If you're not happy with his version of a decent amount of time spent together and just talks you over without changing his behaviour then don't believe him.

He can say whatever he likes to keep you on the hook but it sounds like he's just using you as a place holder op.

MapleTreeValley · 13/08/2024 21:17

You've been together 5 years and you never socialise with each other's friends? I'd find that a bit weird personally. Are all his friends single?

memphine · 13/08/2024 21:18

Isnt there a plan to get son to sleep on his own all night?

DP wouldn't be moving it for another year (at the absolute very least).

Please could you tell my why him coming into by bed in the night is weird? And why DS getting into bed at 2am, when DP is asleep in his own bed, would put him off coming for his tea? Genuinely asking.

@LaraThot

OP posts:
Sunshineandpool · 13/08/2024 21:19

memphine · 13/08/2024 21:13

We're both mid twenties.

We don't socialise with each other's friends.

Is there a reason you don't socialise with each others friends? It seems like your lives are quite separate? Which is understandable to an extent as you have your DC. But if this is leading to marriage and DC in the next 5 years I would expect your lives to become more entwined.

memphine · 13/08/2024 21:19

MapleTreeValley · 13/08/2024 21:17

You've been together 5 years and you never socialise with each other's friends? I'd find that a bit weird personally. Are all his friends single?

The majority of them are single, some in relationships. It quite a large group of friends, all men.

OP posts:
HangingOnJustAbout · 13/08/2024 21:19

I wouldn't dream of saying what is normal.

But what do you want? Speak to him and see if it's what he wants.

Some will be bothered by the weekend thing. Sat nights and Sun days are seen as premium time.

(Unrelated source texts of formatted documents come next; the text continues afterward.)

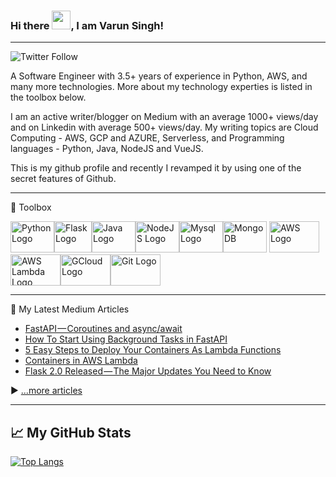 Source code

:### Hi there <img src="https://raw.githubusercontent.com/MartinHeinz/MartinHeinz/master/wave.gif" width="30px">, I am Varun Singh!

---

![Twitter Follow](https://img.shields.io/twitter/follow/varunsh89?style=social)

A Software Engineer with 3.5+ years of experience in Python, AWS, and many more technologies. More about my technology experties is listed in the toolbox below.

I am an active writer/blogger on Medium with an average 1000+ views/day and on Linkedin with average 500+ views/day. My writing topics are Cloud Computing - AWS, GCP and AZURE, Serverless, and Programming languages - Python, Java, NodeJS and VueJS.

This is my github profile and recently I revamped it by using one of the secret features of Github.

---

🧰 Toolbox

<img src="https://cdn.worldvectorlogo.com/logos/python-5.svg" alt="Python Logo" width="70" height="50"/><img src="https://cdn.worldvectorlogo.com/logos/flask.svg" alt="Flask Logo" width="60" height="50"/><img src="https://cdn.worldvectorlogo.com/logos/java-4.svg" alt="Java Logo" width="70" height="50"/><img src="https://cdn.worldvectorlogo.com/logos/nodejs-2.svg" alt="NodeJS Logo" width="70" height="50"/><img src="https://cdn.worldvectorlogo.com/logos/mysql-3.svg" alt="Mysql Logo" width="70" height="50"/><img src="https://cdn.worldvectorlogo.com/logos/mongodb-icon-1.svg" alt="MongoDB" width="70" height="50"/> <img src="https://cdn.worldvectorlogo.com/logos/aws-2.svg" alt="AWS Logo" width="80" height="50"/> <img src="https://cdn.worldvectorlogo.com/logos/aws-lambda-1.svg" alt="AWS Lambda Logo" width="80" height="50"/><img src="https://cdn.worldvectorlogo.com/logos/google-cloud-2.svg" alt="GCloud Logo" width="80" height="50"/><img src="https://cdn.worldvectorlogo.com/logos/github-icon.svg" alt="Git Logo" width="80" height="50"/>

---

📘 My Latest Medium Articles

<!-- BLOG-POST-LIST:START -->
- [FastAPI — Coroutines and async/await](https://blog.talkhash.com/fastapi-coroutines-and-async-await-c1854bee527?source=rss-9d07645b14c4------2)
- [How To Start Using Background Tasks in FastAPI](https://python.plainenglish.io/how-tostartusingbackground-tasks-in-fastapis-d8bd15ad5ef5?source=rss-9d07645b14c4------2)
- [5 Easy Steps to Deploy Your Containers As Lambda Functions](https://aws.plainenglish.io/5-easy-steps-to-deploy-your-containers-as-lambda-functions-de9314f074f1?source=rss-9d07645b14c4------2)
- [Containers in AWS Lambda](https://aws.plainenglish.io/containers-in-aws-lambda-d4c795d75368?source=rss-9d07645b14c4------2)
- [Flask 2.0 Released — The Major Updates You Need to Know](https://python.plainenglish.io/flask-2-0-released-9452555b2d9a?source=rss-9d07645b14c4------2)
<!-- BLOG-POST-LIST:END -->

▶ [...more articles](https://code-infinite.medium.com/)

---

## &#x1f4c8; My GitHub Stats

[![Top Langs](https://github-readme-stats.vercel.app/api/top-langs/?username=varun-singh-01&langs_count=5&exclude_repo=pandas&layout=compact&theme=radical)](https://github.com/anuraghazra/github-readme-stats) 
<!-- [![Varun's GitHub stats](https://github-readme-stats.vercel.app/api?username=varun-singh-01&count_private=true&hide=contribs,prs&show_icons=true&theme=radical)](https://github.com/anuraghazra/github-readme-stats) -->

But maybe not by you. If you told him a week or two in advance that you wanted to go out on a Saturday night would he be up for it?

ButWhatAboutTheBees · 13/08/2024 21:19

Presumably because DP would like to share YOUR bed but is second place to your 5 year old who can't spend the night in his own bed (every night coming into yours is a bit much) ?

Babyboomtastic · 13/08/2024 21:21

So you've been together since your son was born basically? How do they get on?

BlindedByGrey · 13/08/2024 21:21

He doesn’t see you as a priority or someone he longs to be with. If you feel differently, you should end it, and find someone who does

memphine · 13/08/2024 21:21

ButWhatAboutTheBees · 13/08/2024 21:19

Presumably because DP would like to share YOUR bed but is second place to your 5 year old who can't spend the night in his own bed (every night coming into yours is a bit much) ?

Thank you.

I'm more taking about when I don't have DS.

He does sometimes come after work when DS is here.

OP posts:
Icanflyhigh · 13/08/2024 21:22

Sunshineandpool · 13/08/2024 21:14

It's not weird at all. Mine were still coming into my bed at that age. And it doesn't stop him having dinner at yours!

As your DC is not there at the moment I'd expect him to be over most nights.

This!

My DS was still getting in my bed every night when I met now DH - it did take a bit of work but he was soon in his own bed all night every night.
In the meantime, do what works for you, and yes, I would expect DP to be a bit more present this couple of weeks while DS is away x

memphine · 13/08/2024 21:22

Babyboomtastic · 13/08/2024 21:21

So you've been together since your son was born basically? How do they get on?

On and off since DS was 9 months old.

DS absolutely loves him.

OP posts:
PonyPatter44 · 13/08/2024 21:24

Why don't you socialise with each other's friends? Have you ever met his friends? Had a bbq or something and all got together?

He doesn't seem to want to spend much time with you. When Mr Pony and I first got together, he basically moved in during the times DD went to her dad's. It was nice.

Thepeopleversuswork · 13/08/2024 21:24

I don’t think there’s a right or wrong answer to this. It’s what you want that matters. If you want him to spend more time with you that’s totally legitimate.

You are both quite young though and you have a young child. It sounds like it might be a bit soon for marriage. He also sounds quite young (mentally). Theres nothing wrong with seeing your mates but wanting to hang out every weekend with a big group of lads isn’t going to be compatible with marriage and kids. Do you actually think he is ready?